Banking & Investing

High Interest Savings Accounts

When was the last time you went into a bank to see a teller? For most people, they can’t remember. We are big fans of Manulife Bank’s Advantage Account. In fact we have an account ourselves!

This is a combined chequing/savings account that always provides much higher returns than the Big 5 banks, and if you keep a minimum of $1,000 in your account there are no fees!

  • Personal online banking, mobile and telephone banking

  • Access to thousands of ATMs

  • Deposit cheques using mobile deposit

  • Send or receive money using Interac e-Transfer

  • Interac debit card purchases

  • Bill payments and more!

Manulife’s Advantage Account will save most people a few hundred dollars each year in fees and earn high interest as well. Definitely a winning combination!

Here’s a great video about the Advantage Account- High Interest Savings Accounts Canada | Manulife Bank 

Here’s the application to open an account  Manulife Bank – Open an Account

ManulifeOne

Manulife Bank also offers a number of other great accounts including ManulifeOne. This is the premier mortgage plan in Canada, allowing you so many options;

  • Save thousands of dollars in interest

  • Become debt-free years sooner

  • Simplify your everyday banking

  • Access the equity in your home

For more information, click here.

I have been recommending ManulifeOne for 20 years and everyone raves about it!

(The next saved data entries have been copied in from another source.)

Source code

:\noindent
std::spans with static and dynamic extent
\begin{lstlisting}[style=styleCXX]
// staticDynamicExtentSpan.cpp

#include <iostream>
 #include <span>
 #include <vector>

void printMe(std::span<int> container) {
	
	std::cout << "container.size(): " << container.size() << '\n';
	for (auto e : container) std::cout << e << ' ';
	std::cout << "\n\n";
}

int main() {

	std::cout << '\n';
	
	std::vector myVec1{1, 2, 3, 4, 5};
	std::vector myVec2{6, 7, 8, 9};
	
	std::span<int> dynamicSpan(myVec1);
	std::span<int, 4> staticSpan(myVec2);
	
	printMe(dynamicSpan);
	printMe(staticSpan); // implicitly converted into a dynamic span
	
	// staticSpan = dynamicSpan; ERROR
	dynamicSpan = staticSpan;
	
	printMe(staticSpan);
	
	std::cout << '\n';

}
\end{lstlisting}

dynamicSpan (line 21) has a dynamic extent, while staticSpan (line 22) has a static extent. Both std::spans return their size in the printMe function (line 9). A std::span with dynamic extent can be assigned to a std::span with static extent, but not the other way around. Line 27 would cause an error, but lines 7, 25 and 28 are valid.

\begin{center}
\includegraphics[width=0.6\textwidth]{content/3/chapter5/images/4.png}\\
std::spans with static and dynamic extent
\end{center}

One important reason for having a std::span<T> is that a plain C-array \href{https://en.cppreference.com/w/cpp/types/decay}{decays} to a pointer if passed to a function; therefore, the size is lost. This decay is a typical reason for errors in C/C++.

Don’t believe me? Years ago my sister-in-law and I were discussing her mortgage options. After I explained ManulifeOne to her, she worked with Manulife Bank and transferred her mortgage from TD Bank. And then after 1 year she compared the reduction in her mortgage from ManulifeOne to her previous TD Bank mortgage. The results were amazing! Her ManulifeOne reduced her mortgage in 8 months compared with TD Bank- literally 4 months faster! 

The difference is because ManulifeOne charges interest on what you owe, not what you’ve borrowed. In other words, the traditional mortgage ends up being more expensive because you’re paying more in interest. 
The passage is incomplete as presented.